Saved data entries:
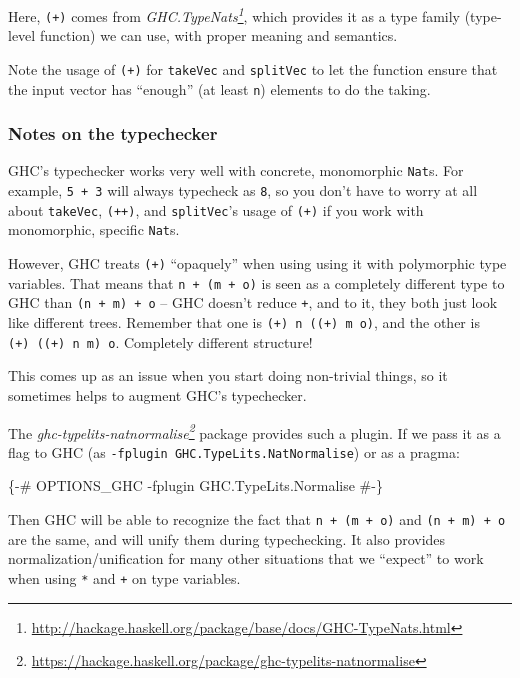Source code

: \documentclass[]{article}
\newenvironment{Shaded}{}{}
\newcommand{\OtherTok}[1]{\textcolor[rgb]{0.00,0.44,0.13}{#1}}
\renewcommand{\href}[2]{#2\footnote{\url{#1}}}
\begin{document}
Here, \texttt{(+)} comes from
\emph{\href{http://hackage.haskell.org/package/base/docs/GHC-TypeNats.html}{GHC.TypeNats}},
which provides it as a type family (type-level function) we can use, with proper
meaning and semantics.

Note the usage of \texttt{(+)} for \texttt{takeVec} and \texttt{splitVec} to let
the function ensure that the input vector has ``enough'' (at least \texttt{n})
elements to do the taking.

\hypertarget{notes-on-the-typechecker}{%
\subsubsection{Notes on the typechecker}\label{notes-on-the-typechecker}}

GHC's typechecker works very well with concrete, monomorphic \texttt{Nat}s. For
example, \texttt{5\ +\ 3} will always typecheck as \texttt{8}, so you don't have
to worry at all about \texttt{takeVec}, \texttt{(++)}, and \texttt{splitVec}'s
usage of \texttt{(+)} if you work with monomorphic, specific \texttt{Nat}s.

However, GHC treats \texttt{(+)} ``opaquely'' when using using it with
polymorphic type variables. That means that \texttt{n\ +\ (m\ +\ o)} is seen as
a completely different type to GHC than \texttt{(n\ +\ m)\ +\ o} -- GHC doesn't
reduce \texttt{+}, and to it, they both just look like different trees. Remember
that one is \texttt{(+)\ n\ ((+)\ m\ o)}, and the other is
\texttt{(+)\ ((+)\ n\ m)\ o}. Completely different structure!

This comes up as an issue when you start doing non-trivial things, so it
sometimes helps to augment GHC's typechecker.

The
\emph{\href{https://hackage.haskell.org/package/ghc-typelits-natnormalise}{ghc-typelits-natnormalise}}
package provides such a plugin. If we pass it as a flag to GHC (as
\texttt{-fplugin\ GHC.TypeLits.NatNormalise}) or as a pragma:

\begin{Shaded}
\begin{Highlighting}[]
\OtherTok{\{{-}\# OPTIONS\_GHC {-}fplugin GHC.TypeLits.Normalise \#{-}\}}
\end{Highlighting}
\end{Shaded}

Then GHC will be able to recognize the fact that \texttt{n\ +\ (m\ +\ o)} and
\texttt{(n\ +\ m)\ +\ o} are the same, and will unify them during typechecking.
It also provides normalization/unification for many other situations that we
``expect'' to work when using \texttt{*} and \texttt{+} on type variables.
\end{document}
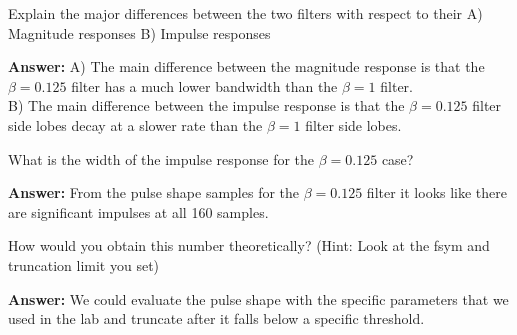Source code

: \documentclass{article}
\begin{document}
\clearpage
\pagebreak
\begin{enumerate}
  \begin{item}
  Explain the major differences between the two filters with respect to their
    A) Magnitude responses 
    B) Impulse responses

  \textbf{Answer:}
    A) The main difference between the magnitude response is that the $\beta = 0.125$ filter has
    a much lower bandwidth than the $\beta = 1$ filter.\\

    B) The main difference between the impulse response is that the $\beta = 0.125$ filter
    side lobes decay at a slower rate than the $\beta = 1$ filter side lobes.
  \end{item}

  \begin{item}
    What is the width of the impulse response for the $\beta = 0.125$ case? 

  \textbf{Answer:}
    From the pulse shape samples for the $\beta = 0.125$ filter it looks like there are significant impulses at all 160 samples.
  \end{item}

  \begin{item}
    How would you obtain this number theoretically? (Hint: Look at the fsym and truncation limit you set)

  \textbf{Answer:}
    We could evaluate the pulse shape with the specific parameters that we used in the lab and truncate after it falls below a specific threshold.
  \end{item}

\end{enumerate}
\end{document}
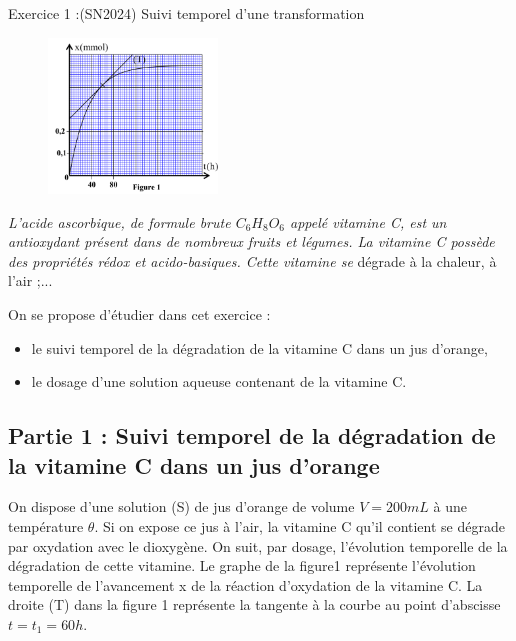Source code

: \documentclass[12pt, french]{article}
\begin{document}
\begin{center}
\end{center}

\vspace{-0.2cm}
   \begin{Box2}{Exercice 1 :(SN2024)  Suivi temporel d’une transformation}
     \begin{figure}
  \begin{center}
	  \vspace{-0.6cm}
	\includegraphics[width=0.4\textwidth]{./img/suivi_01.png}
  \end{center}
\end{figure}

     \emph{
L'acide ascorbique, de formule brute $C_6H_8O_6$
appelé vitamine C, est un antioxydant présent dans de
nombreux fruits et légumes. La vitamine C possède des propriétés rédox et
     acido-basiques. Cette vitamine se }dégrade à la chaleur, à l’air ;... 

On se propose d’étudier dans cet exercice :
\begin{itemize}
  \item le suivi temporel de la dégradation de la vitamine C dans un jus d'orange,
  \item le dosage d’une solution aqueuse contenant de la vitamine C.
\end{itemize}
     \subsection*{Partie 1 : Suivi temporel de la dégradation de la vitamine C dans un jus d'orange}
On dispose d’une solution (S) de jus d'orange de volume $V=200mL$ à une température $\theta$. Si on expose ce
jus à l’air, la vitamine C qu’il contient se dégrade par oxydation avec le dioxygène.
On suit, par dosage, l’évolution temporelle de la dégradation de cette vitamine. Le graphe de la figure1
représente l’évolution temporelle de l’avancement x de la réaction d’oxydation de la vitamine C. La droite
(T) dans la figure 1 représente la tangente à la courbe au point d’abscisse $t = t_1 = 60h$.


\end{Box2}
\end{document}
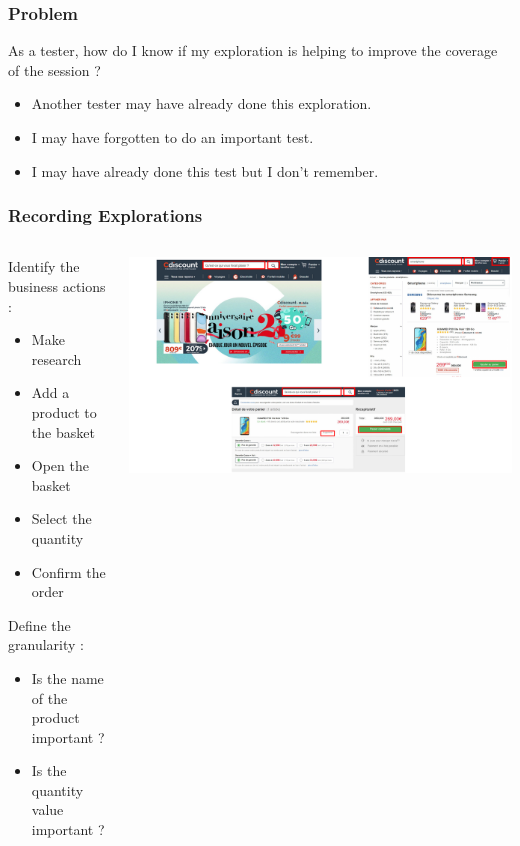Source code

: \documentclass{beamer}
\begin{document}
\begin{frame}
    \frametitle{Problem}
    As a tester, how do I know if my exploration is helping to improve the coverage of the session ?
    \begin{itemize}
        \item Another tester may have already done this exploration.
        \item I may have forgotten to do an important test.
        \item I may have already done this test but I don't remember.
    \end{itemize}
    \end{frame}
    

\begin{frame}
    \frametitle{Recording Explorations}

    \begin{columns}[T]
        \begin{column}{.35\textwidth}

        Identify the business actions : 
        \begin{itemize}
            \item Make research
            \item Add a product to the basket
            \item Open the basket
            \item Select the quantity
            \item Confirm the order
        \end{itemize}
        Define the granularity :
        \begin{itemize}
            \item Is the name of the product important ?
            \item Is the quantity value important ?
        \end{itemize}
        \end{column}
        \begin{column}{.65\textwidth}
            \vspace{10mm} %
            \includegraphics[width=\textwidth]{img/actions.pdf}
        \end{column}
    \end{columns}
\end{frame}
    
\end{document}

Task to complete: Taking the entries above, write out exactly each line from the one holding "1 : Suivi temporel" to the one holding "représente l’évolution temporelle", both included, and stop there.

Written reply:
     \subsection*{Partie 1 : Suivi temporel de la dégradation de la vitamine C dans un jus d'orange}
On dispose d’une solution (S) de jus d'orange de volume $V=200mL$ à une température $\theta$. Si on expose ce
jus à l’air, la vitamine C qu’il contient se dégrade par oxydation avec le dioxygène.
On suit, par dosage, l’évolution temporelle de la dégradation de cette vitamine. Le graphe de la figure1
représente l’évolution temporelle de l’avancement x de la réaction d’oxydation de la vitamine C. La droite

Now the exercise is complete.